Supermarkets only promote the food that is ALREADY selling.
Vehicle manufacturing companies only promote the cars that are ALREADY selling.
That's why we too, as independent authors and entrepreneurs, must do the same. Only UPSCALE and/or PROMOTE anything that is ALREADY working.
Never spend money promoting and marketing unproven books, novels, ebooks, or anything else like on-line courses or writing services. You must find out if there is any demand for your products BEFORE you push them in people's faces, and before you spend money on advertising. And the best way to find out if there's any kind of demand for your writing or whatever it is you want to sell, is to FIRST pick up followers to your blog posts and articles.
Many so-called writing gurus suggest you spend money on Facebook ads or Google ads, or on making expensive sales videos. Then you hopscotch around looking for joint venture partners and other authors with big lists.
Maybe, though this approach will cost you money because authors often want paying for that now.
The best way is the free way: writing articles and sharing them on social media. People click through to your article and sign up to your mailing list. It's a simple and effective way of picking up followers, readers, and potential buyers.

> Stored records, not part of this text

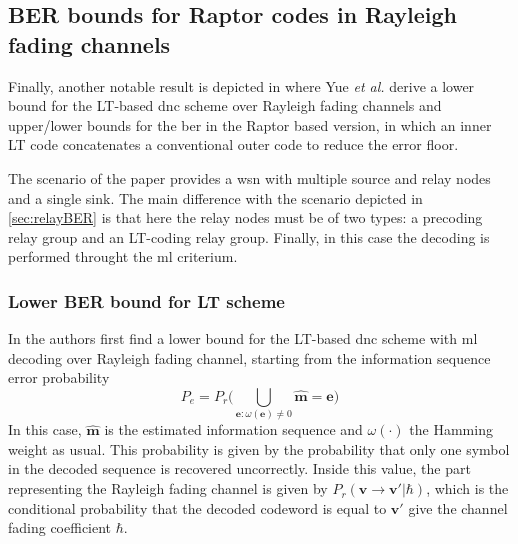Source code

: \subsection{BER bounds for Raptor codes in Rayleigh fading channels}
Finally, another notable result is depicted in \cite{Yue2013} where Yue \textit{et al.} derive a lower bound for the LT-based \gls{dnc} scheme over Rayleigh fading channels and upper/lower bounds for the \gls{ber} in the Raptor based version, in which an inner LT code concatenates a conventional outer code to reduce the error floor.

The scenario of the paper provides a \gls{wsn} with multiple source and relay nodes and a single sink. The main difference with the scenario depicted in \autoref{sec:relayBER} is that here the relay nodes must be of two types: a precoding relay group and an LT-coding relay group. Finally, in this case the decoding is performed throught the \gls{ml} criterium.

\subsubsection{Lower BER bound for LT scheme}
In \cite{Yue2013} the authors first find a lower bound for the LT-based \gls{dnc} scheme with \gls{ml} decoding over Rayleigh fading channel, starting from the information sequence error probability
\begin{equation}
  P_e = P_r\biggl(\bigcup\limits_{\mathbf{e}:\omega(\mathbf{e})\neq 0}\hat{\mathbf{m} }= \mathbf{e}\biggr)
\end{equation}
In this case, $\hat{\mathbf{m}}$ is the estimated information sequence and $\omega(\cdot)$ the Hamming weight as usual. This probability is given by the probability that only one symbol in the decoded sequence is recovered uncorrectly. Inside this value, the part representing the Rayleigh fading channel is given by $P_r(\mathbf{v}\rightarrow \mathbf{v}'|\hbar)$, which is the conditional probability that the decoded codeword is equal to $\mathbf{v}'$ give the channel fading coefficient $\hbar$.

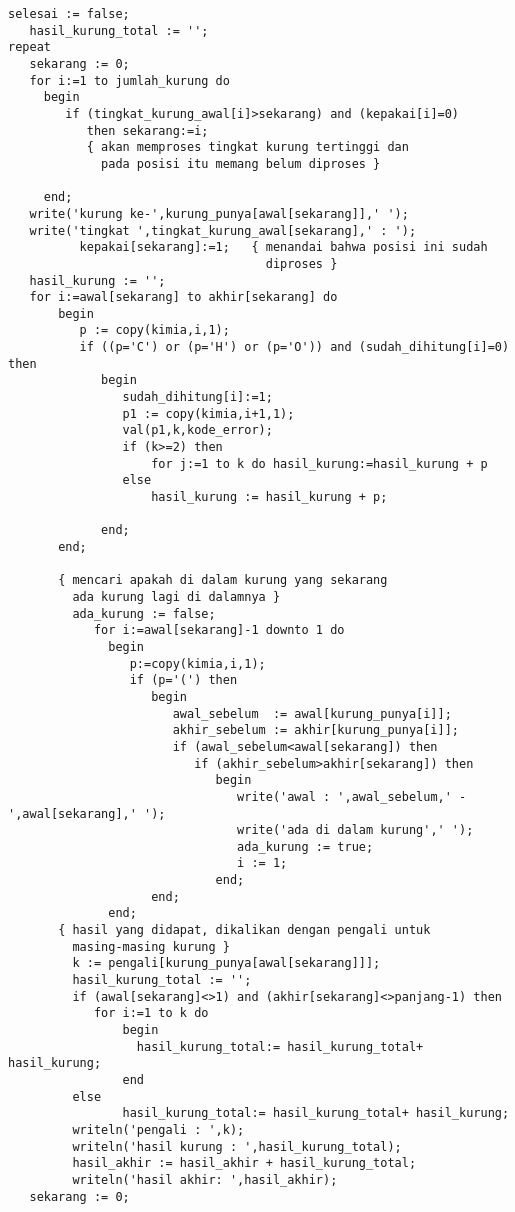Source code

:\documentclass[a4paper,10pt,makeidx]{article}
\begin{document}
\begin{verbatim}
selesai := false;
   hasil_kurung_total := '';
repeat
   sekarang := 0;
   for i:=1 to jumlah_kurung do
     begin
        if (tingkat_kurung_awal[i]>sekarang) and (kepakai[i]=0)
           then sekarang:=i;
           { akan memproses tingkat kurung tertinggi dan
             pada posisi itu memang belum diproses }

     end;
   write('kurung ke-',kurung_punya[awal[sekarang]],' ');
   write('tingkat ',tingkat_kurung_awal[sekarang],' : ');
          kepakai[sekarang]:=1;   { menandai bahwa posisi ini sudah
                                    diproses }
   hasil_kurung := '';
   for i:=awal[sekarang] to akhir[sekarang] do
       begin
          p := copy(kimia,i,1);
          if ((p='C') or (p='H') or (p='O')) and (sudah_dihitung[i]=0) then
             begin
                sudah_dihitung[i]:=1;
                p1 := copy(kimia,i+1,1);
                val(p1,k,kode_error);
                if (k>=2) then
                    for j:=1 to k do hasil_kurung:=hasil_kurung + p
                else
                    hasil_kurung := hasil_kurung + p;

             end;
       end;

       { mencari apakah di dalam kurung yang sekarang
         ada kurung lagi di dalamnya }
         ada_kurung := false;
            for i:=awal[sekarang]-1 downto 1 do
              begin
                 p:=copy(kimia,i,1);
                 if (p='(') then
                    begin
                       awal_sebelum  := awal[kurung_punya[i]];
                       akhir_sebelum := akhir[kurung_punya[i]];
                       if (awal_sebelum<awal[sekarang]) then
                          if (akhir_sebelum>akhir[sekarang]) then
                             begin
                                write('awal : ',awal_sebelum,' - ',awal[sekarang],' ');
                                write('ada di dalam kurung',' ');
                                ada_kurung := true;
                                i := 1;
                             end;
                    end;
              end;
       { hasil yang didapat, dikalikan dengan pengali untuk
         masing-masing kurung }
         k := pengali[kurung_punya[awal[sekarang]]];
         hasil_kurung_total := '';
         if (awal[sekarang]<>1) and (akhir[sekarang]<>panjang-1) then
            for i:=1 to k do
                begin
                  hasil_kurung_total:= hasil_kurung_total+ hasil_kurung;
                end
         else
                hasil_kurung_total:= hasil_kurung_total+ hasil_kurung;
         writeln('pengali : ',k);
         writeln('hasil kurung : ',hasil_kurung_total);
         hasil_akhir := hasil_akhir + hasil_kurung_total;
         writeln('hasil akhir: ',hasil_akhir);
   sekarang := 0;


\end{verbatim}
\end{document}
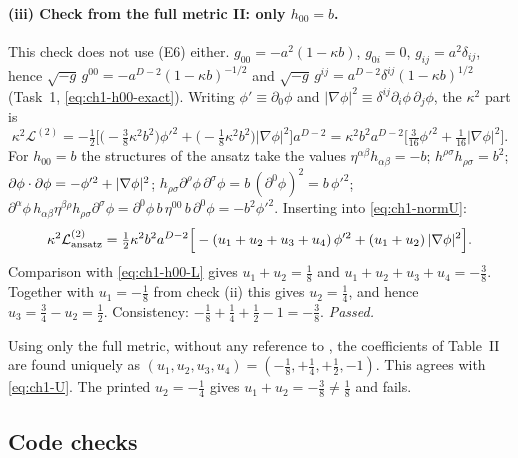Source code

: \paragraph{(iii) Check from the full metric II: only $h_{00}=b$.} This check
does not use (E6) either. $g_{00}=-a^2(1-\kappa b)$, $g_{0i}=0$,
$g_{ij}=a^2\delta_{ij}$, hence
$\sqrt{-g}\,g^{00}=-a^{D-2}(1-\kappa b)^{-1/2}$ and
$\sqrt{-g}\,g^{ij}=a^{D-2}\delta^{ij}(1-\kappa b)^{1/2}$ (Task~1,
\eqref{eq:ch1-h00-exact}). Writing $\phi'\equiv\partial_0\phi$ and
$|\nabla\phi|^2\equiv\delta^{ij}\partial_i\phi\,\partial_j\phi$, the $\kappa^2$
part is
\begin{equation}
\kappa^2\mathcal L^{(2)}=-\tfrac12\Big[\big(-\tfrac38\kappa^2b^2\big)\phi'^2+\big(-\tfrac18\kappa^2b^2\big)|\nabla\phi|^2\Big]a^{D-2}=\kappa^2b^2a^{D-2}\Big[\tfrac3{16}\phi'^2+\tfrac1{16}|\nabla\phi|^2\Big].
\label{eq:ch1-h00-L}
\end{equation}
For $h_{00}=b$ the structures of the ansatz take the values
$\eta^{\alpha\beta}h_{\alpha\beta}=-b$;
$h^{\rho\sigma}h_{\rho\sigma}=b^2$;
$\chAdp=-\phi'^2+|\nabla\phi|^2$;
$h_{\rho\sigma}\partial^\rho\phi\,\partial^\sigma\phi=b\,(\partial^0\phi)^2=b\,\phi'^2$;
$\partial^\alpha\phi\,h_{\alpha\beta}\eta^{\beta\rho}h_{\rho\sigma}\partial^\sigma\phi=\partial^0\phi\,b\,\eta^{00}\,b\,\partial^0\phi=-b^2\phi'^2$.
Inserting into \eqref{eq:ch1-normU}:
\begin{equation}
\kappa^2\mathcal L^{(2)}_{\rm ansatz}=\tfrac12\kappa^2b^2a^{D-2}\Big[-(u_1+u_2+u_3+u_4)\,\phi'^2+(u_1+u_2)\,|\nabla\phi|^2\Big].
\label{eq:ch1-h00-ansatz}
\end{equation}
Comparison with \eqref{eq:ch1-h00-L} gives $u_1+u_2=\tfrac18$ and
$u_1+u_2+u_3+u_4=-\tfrac38$. Together with $u_1=-\tfrac18$ from check (ii) this
gives $u_2=\tfrac14$, and hence $u_3=\tfrac34-u_2=\tfrac12$. Consistency:
$-\tfrac18+\tfrac14+\tfrac12-1=-\tfrac38$. \emph{Passed.}

\begin{resultbox}
Using only the full metric, without any reference to , the coefficients
of Table~II are found uniquely as
$(u_1,u_2,u_3,u_4)=(-\tfrac18,+\tfrac14,+\tfrac12,-1)$. This agrees with
\eqref{eq:ch1-U}. The printed $u_2=-\tfrac14$ gives
$u_1+u_2=-\tfrac38\neq\tfrac18$ and fails.
\end{resultbox}

\subsection{Code checks}
\label{sec:ch1-t2-code}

And did I mention it's free?
But you've got to be smart and consistent in your approach.
You need to ask yourself, Who are you writing for?
What does your ideal reader look like?
How old is he or she?
What do they do for a living?
What sort of things do they like? (Apart from you and/or your books!)

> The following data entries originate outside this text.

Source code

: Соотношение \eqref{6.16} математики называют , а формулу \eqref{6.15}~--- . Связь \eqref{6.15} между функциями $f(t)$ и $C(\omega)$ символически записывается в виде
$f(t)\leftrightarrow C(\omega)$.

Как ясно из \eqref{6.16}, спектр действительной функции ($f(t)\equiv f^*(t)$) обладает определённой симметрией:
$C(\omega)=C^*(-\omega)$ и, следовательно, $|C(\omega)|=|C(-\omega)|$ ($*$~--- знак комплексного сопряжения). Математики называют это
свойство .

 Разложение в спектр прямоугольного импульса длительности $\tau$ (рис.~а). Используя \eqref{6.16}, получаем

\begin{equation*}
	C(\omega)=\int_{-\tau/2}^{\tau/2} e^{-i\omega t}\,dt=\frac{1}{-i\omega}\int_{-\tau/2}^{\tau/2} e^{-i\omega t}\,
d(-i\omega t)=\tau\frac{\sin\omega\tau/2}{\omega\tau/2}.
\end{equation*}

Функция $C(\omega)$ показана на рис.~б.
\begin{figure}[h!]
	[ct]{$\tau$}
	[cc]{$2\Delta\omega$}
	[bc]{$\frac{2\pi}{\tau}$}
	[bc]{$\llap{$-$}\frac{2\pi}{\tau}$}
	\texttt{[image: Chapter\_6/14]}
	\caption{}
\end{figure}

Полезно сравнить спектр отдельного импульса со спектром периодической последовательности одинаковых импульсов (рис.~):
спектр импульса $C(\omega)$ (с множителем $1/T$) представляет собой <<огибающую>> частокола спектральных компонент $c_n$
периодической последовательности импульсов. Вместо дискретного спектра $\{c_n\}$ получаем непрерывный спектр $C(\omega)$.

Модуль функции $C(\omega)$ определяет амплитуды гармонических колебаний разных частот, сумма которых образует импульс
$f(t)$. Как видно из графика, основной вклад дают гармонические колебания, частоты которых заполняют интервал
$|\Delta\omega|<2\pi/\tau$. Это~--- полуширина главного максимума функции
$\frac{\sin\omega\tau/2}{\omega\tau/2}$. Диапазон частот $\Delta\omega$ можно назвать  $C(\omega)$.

Build a picture in your mind of your ideal fan. One.
Many would-be marketers make a simple mistake.
They believe they are selling to LOTS of people - and imagine huge crowds of clamoring punters. Then they ask, how can we appeal to all these people? This thinking often leads to errors of judgment and failed marketing efforts. Because you're not selling to people, you're not blogging to a crowd, you're not writing for the masses, you are writing for one person.

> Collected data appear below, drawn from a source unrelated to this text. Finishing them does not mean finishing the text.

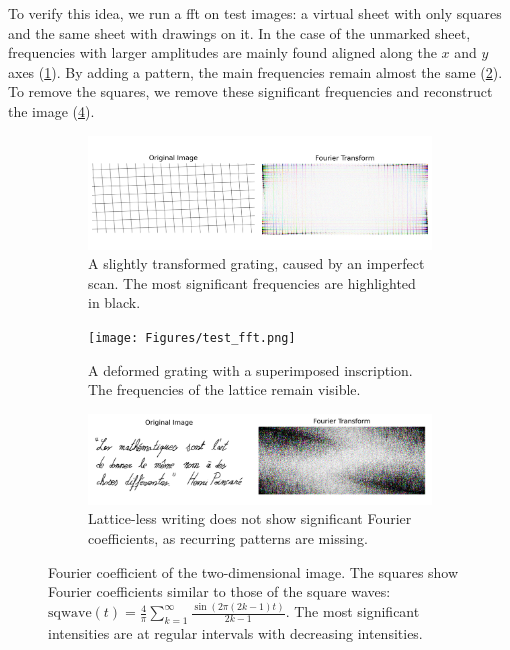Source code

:     \noindent To verify this idea, we run a \gls{fft} on test images: a virtual sheet with only squares and the same sheet with drawings on it. In the case of the unmarked sheet, frequencies with larger amplitudes are mainly found aligned along the $x$ and $y$ axes (\cref{fig:synthetic_grid_fft}). By adding a pattern, the main frequencies remain almost the same (\cref{fig:synthetic_sign_fft}). To remove the squares, we remove these significant frequencies and reconstruct the image (\cref{fig:synthetic_clean_fft}).

    \begin{figure}
    	\centering
    	\begin{subfigure}[t]{\linewidth}
    		\includegraphics[width=\linewidth]{Figures/grid_fft.png} \caption{A slightly transformed grating, caused by an imperfect scan. The most significant frequencies are highlighted in black.} \label{fig:synthetic_grid_fft}
    	\end{subfigure}
    	\begin{subfigure}[t]{\linewidth}
    		\texttt{[image: Figures/test\_fft.png]} \caption{A deformed grating with a superimposed inscription. The frequencies of the lattice remain visible.} \label{fig:synthetic_sign_fft}
    	\end{subfigure} \begin{subfigure}[t]{\linewidth}
    		\includegraphics[width=\linewidth]{Figures/clean_fft.png} \caption{Lattice-less writing does not show significant Fourier coefficients, as recurring patterns are missing.} \label{fig:synthetic_clean_fft}
    	\end{subfigure}
    	\caption[Synthetic FFT test]{Fourier coefficient of the two-dimensional image. The squares show Fourier coefficients similar to those of the square waves: $\text{sqwave}(t) = \frac{4}{\pi}\sum_{k=1}^{\infty}\frac{\sin\left(2\pi(2k-1)t\right)}{2k-1}$. The most significant intensities are at regular intervals with decreasing intensities.}
    \end{figure}

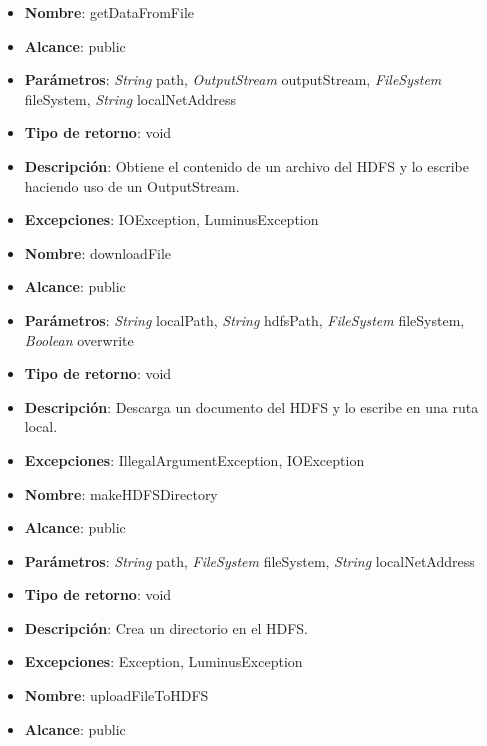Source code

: \begin{UClist}
	\begin{itemize}
		\item \textbf{Nombre}: getDataFromFile
		\item \textbf{Alcance}: public
		\item \textbf{Parámetros}: \emph{String} path, \emph{OutputStream} outputStream, \emph{FileSystem} fileSystem, \emph{String} localNetAddress
		\item \textbf{Tipo de retorno}: void
		\item \textbf{Descripción}: Obtiene el contenido de un archivo del HDFS y lo escribe haciendo uso de un OutputStream.
		\item \textbf{Excepciones}: IOException, LuminusException\\
	\end{itemize}
	\begin{itemize}
		\item \textbf{Nombre}: downloadFile
		\item \textbf{Alcance}: public
		\item \textbf{Parámetros}: \emph{String} localPath, \emph{String} hdfsPath, \emph{FileSystem} fileSystem, \emph{Boolean} overwrite
		\item \textbf{Tipo de retorno}: void
		\item \textbf{Descripción}: Descarga un documento del HDFS y lo escribe en una ruta local.
		\item \textbf{Excepciones}: IllegalArgumentException, IOException\\
	\end{itemize}
	\begin{itemize}
		\item \textbf{Nombre}: makeHDFSDirectory
		\item \textbf{Alcance}: public
		\item \textbf{Parámetros}: \emph{String} path, \emph{FileSystem} fileSystem, \emph{String} localNetAddress
		\item \textbf{Tipo de retorno}: void
		\item \textbf{Descripción}: Crea un directorio en el HDFS.
		\item \textbf{Excepciones}: Exception, LuminusException\\
	\end{itemize}
	\begin{itemize}
		\item \textbf{Nombre}: uploadFileToHDFS
		\item \textbf{Alcance}: public

\end{itemize}
\end{UClist}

And each person is an individual who needs respect, to be cherished even, like your best friend ever.
That's the secret.
You're writing for an audience of ONE: your ideal fan.
Place the image of that ideal person in your mind whenever you write, whenever you think of a book idea and whenever you design a website, a blog post, even a tweet.
Writing Your Blog
Your blog is like an open-source diary. It's a public manifestation of your persona. But don't get nervous about it. Remember that you decide what you want to share - and what you don't want to share.
My subscribers often write me as though we're old friends. Which I love. But over the last two decades of perhaps a thousand posts and articles, I've made sure there are things about me my subscribers never know - because I choose not to share them. Not for any dark or sinister reason. Only because, well, perhaps there are things about me that aren't all that fascinating or relevant or - and this is crucial - they're not consistent with the person I want other people to know.
I speak with many new authors who are terrified of revealing themselves online.
When I started out, certain sentences I wrote sent chills of apprehension, fear, and dread through my bones. I would often shake as I clicked 'PUBLISH'! I imagined all kinds of repercussions, scorn, hate-mail, criticism, and derision.
Which only rarely happens.
But yes, I understand that blogging can be nerve-wracking. But the hardest part is having something to say each time you blog. This is where your ideal fan comes to the fore. This person loves you and can't wait to get another message from you. Especially if it's about something you're passionate about.
We feel comfortable with someone who loves us because we can be ourselves and say what we want without fear. That's what your ideal fan is like. And so when you write a blog, imagine you're writing for him or her. Then, the process will begin to get a lot easier!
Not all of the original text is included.